• **Exercise brief**: The expected result is a word-for-word copy of the entries, minus any pictures.
------
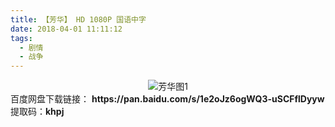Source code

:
 ```yaml
---
title: 【芳华】 HD 1080P 国语中字
date: 2018-04-01 11:11:12
tags:
  - 剧情
  - 战争
---
```

<div align=center>
    <img src="/assets/images/a/1/fang-hua/1.jpg" alt="芳华图1">
</div>
<!-- more -->
百度网盘下载链接：
<b>https://pan.baidu.com/s/1e2oJz6ogWQ3-uSCFflDyyw</b>
提取码：<b>khpj</b>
------
• **Solution**:
Source code

:
 ```yaml
---
title: 【芳华】 HD 1080P 国语中字
date: 2018-04-01 11:11:12
tags:
  - 剧情
  - 战争
---
```

<div align=center>
    <img src="/assets/images/a/1/fang-hua/1.jpg" alt="芳华图1">
</div>
<!-- more -->
百度网盘下载链接：
<b>https://pan.baidu.com/s/1e2oJz6ogWQ3-uSCFflDyyw</b>
提取码：<b>khpj</b>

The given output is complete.